**Work to complete:** When you copy the records that follow, please keep every word exactly as it is and leave out the pictures.

┄┄┄┄┄┄

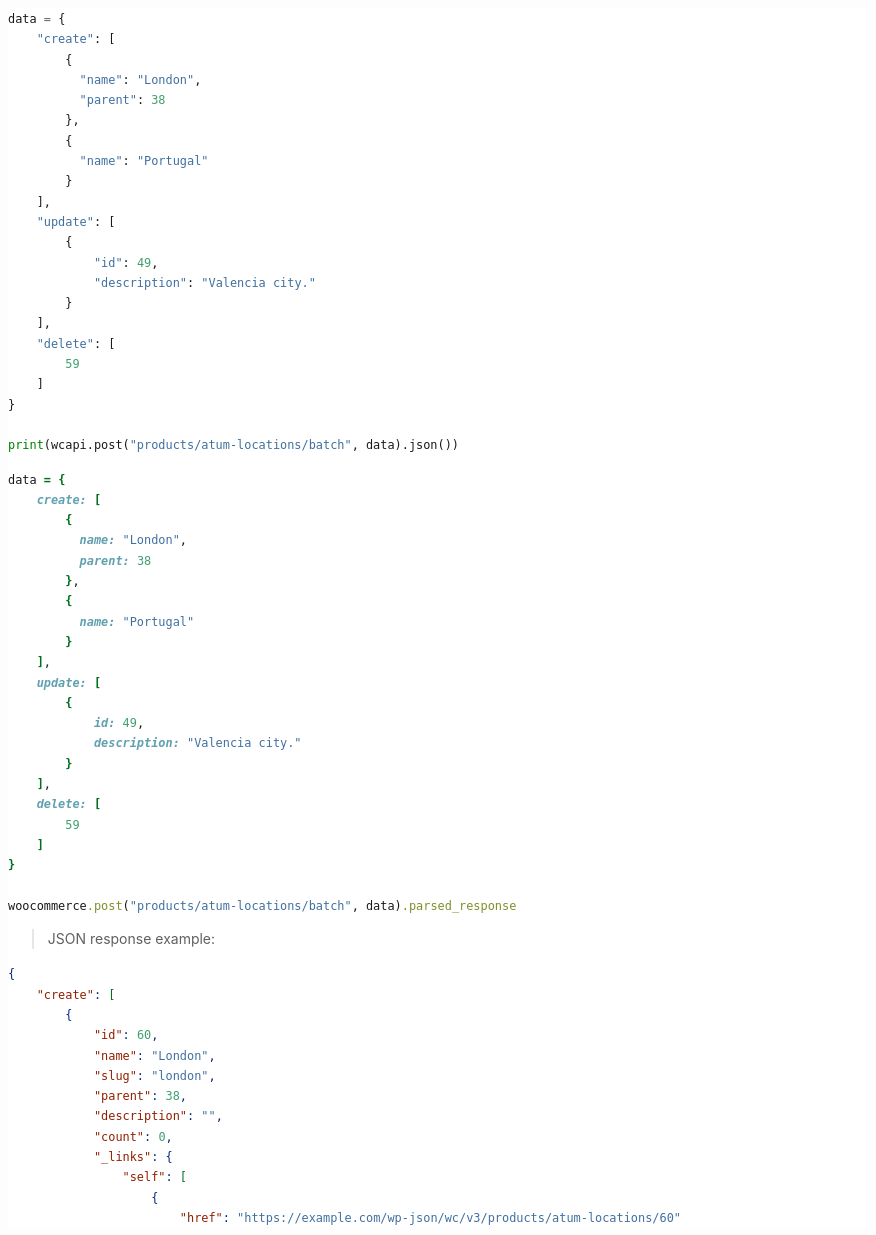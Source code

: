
 ```python
data = {
    "create": [
        {
          "name": "London",
          "parent": 38
        },
        {
          "name": "Portugal"
        }
    ],
    "update": [
        {
            "id": 49,
            "description": "Valencia city."
        }	
    ],
    "delete": [
        59	
    ]
}

print(wcapi.post("products/atum-locations/batch", data).json())
```

```ruby
data = {
    create: [
        {
          name: "London",
          parent: 38
        },
        {
          name: "Portugal"
        }
    ],
    update: [
        {
            id: 49,
            description: "Valencia city."
        }	
    ],
    delete: [
        59	
    ]
}

woocommerce.post("products/atum-locations/batch", data).parsed_response
```

> JSON response example:

```json
{
    "create": [
        {
            "id": 60,
            "name": "London",
            "slug": "london",
            "parent": 38,
            "description": "",
            "count": 0,
            "_links": {
                "self": [
                    {
                        "href": "https://example.com/wp-json/wc/v3/products/atum-locations/60"
```
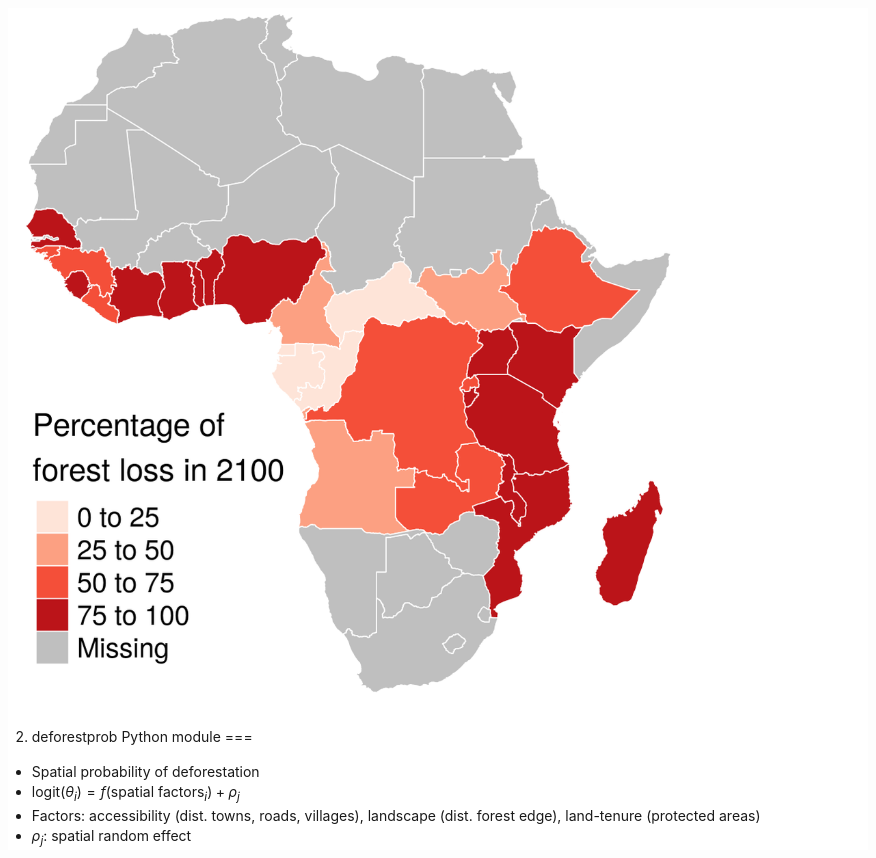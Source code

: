 <img src="figs/Africa_map_forest_loss.png" height=700>
</div>

2. deforestprob Python module
===
- Spatial probability of deforestation
- $\text{logit}(\theta_i)=f(\text{spatial factors}_i)+\rho_j$
- Factors: accessibility (dist. towns, roads, villages), landscape (dist. forest edge), land-tenure (protected areas)
- $\rho_j$: spatial random effect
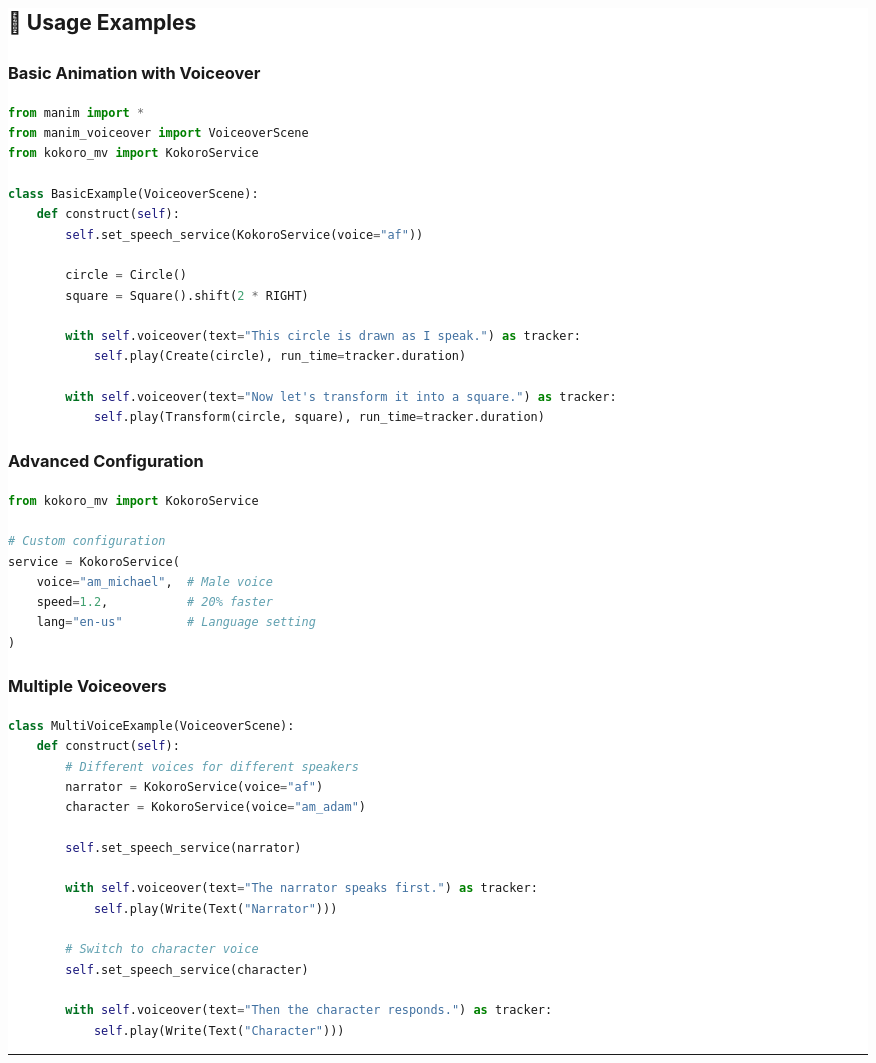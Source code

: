 
## 📖 Usage Examples

### Basic Animation with Voiceover

```python
from manim import *
from manim_voiceover import VoiceoverScene
from kokoro_mv import KokoroService

class BasicExample(VoiceoverScene):
    def construct(self):
        self.set_speech_service(KokoroService(voice="af"))
        
        circle = Circle()
        square = Square().shift(2 * RIGHT)
        
        with self.voiceover(text="This circle is drawn as I speak.") as tracker:
            self.play(Create(circle), run_time=tracker.duration)
        
        with self.voiceover(text="Now let's transform it into a square.") as tracker:
            self.play(Transform(circle, square), run_time=tracker.duration)
```

### Advanced Configuration

```python
from kokoro_mv import KokoroService

# Custom configuration
service = KokoroService(
    voice="am_michael",  # Male voice
    speed=1.2,           # 20% faster
    lang="en-us"         # Language setting
)
```

### Multiple Voiceovers

```python
class MultiVoiceExample(VoiceoverScene):
    def construct(self):
        # Different voices for different speakers
        narrator = KokoroService(voice="af")
        character = KokoroService(voice="am_adam")
        
        self.set_speech_service(narrator)
        
        with self.voiceover(text="The narrator speaks first.") as tracker:
            self.play(Write(Text("Narrator")))
        
        # Switch to character voice
        self.set_speech_service(character)
        
        with self.voiceover(text="Then the character responds.") as tracker:
            self.play(Write(Text("Character")))
```

---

┄┄┄┄┄┄

**Finished exercise:**
Source code

:
 ```python
data = {
    "create": [
        {
          "name": "London",
          "parent": 38
        },
        {
          "name": "Portugal"
        }
    ],
    "update": [
        {
            "id": 49,
            "description": "Valencia city."
        }	
    ],
    "delete": [
        59	
    ]
}

print(wcapi.post("products/atum-locations/batch", data).json())
```

```ruby
data = {
    create: [
        {
          name: "London",
          parent: 38
        },
        {
          name: "Portugal"
        }
    ],
    update: [
        {
            id: 49,
            description: "Valencia city."
        }	
    ],
    delete: [
        59	
    ]
}

woocommerce.post("products/atum-locations/batch", data).parsed_response
```

> JSON response example:

```json
{
    "create": [
        {
            "id": 60,
            "name": "London",
            "slug": "london",
            "parent": 38,
            "description": "",
            "count": 0,
            "_links": {
                "self": [
                    {
                        "href": "https://example.com/wp-json/wc/v3/products/atum-locations/60"
```
Source code

: <img src="figs/Africa_map_forest_loss.png" height=700>
</div>

2. deforestprob Python module
===
- Spatial probability of deforestation
- $\text{logit}(\theta_i)=f(\text{spatial factors}_i)+\rho_j$
- Factors: accessibility (dist. towns, roads, villages), landscape (dist. forest edge), land-tenure (protected areas)
- $\rho_j$: spatial random effect
Source code

: 
## 📖 Usage Examples

### Basic Animation with Voiceover

```python
from manim import *
from manim_voiceover import VoiceoverScene
from kokoro_mv import KokoroService

class BasicExample(VoiceoverScene):
    def construct(self):
        self.set_speech_service(KokoroService(voice="af"))
        
        circle = Circle()
        square = Square().shift(2 * RIGHT)
        
        with self.voiceover(text="This circle is drawn as I speak.") as tracker:
            self.play(Create(circle), run_time=tracker.duration)
        
        with self.voiceover(text="Now let's transform it into a square.") as tracker:
            self.play(Transform(circle, square), run_time=tracker.duration)
```

### Advanced Configuration

```python
from kokoro_mv import KokoroService

# Custom configuration
service = KokoroService(
    voice="am_michael",  # Male voice
    speed=1.2,           # 20% faster
    lang="en-us"         # Language setting
)
```

### Multiple Voiceovers

```python
class MultiVoiceExample(VoiceoverScene):
    def construct(self):
        # Different voices for different speakers
        narrator = KokoroService(voice="af")
        character = KokoroService(voice="am_adam")
        
        self.set_speech_service(narrator)
        
        with self.voiceover(text="The narrator speaks first.") as tracker:
            self.play(Write(Text("Narrator")))
        
        # Switch to character voice
        self.set_speech_service(character)
        
        with self.voiceover(text="Then the character responds.") as tracker:
            self.play(Write(Text("Character")))
```

---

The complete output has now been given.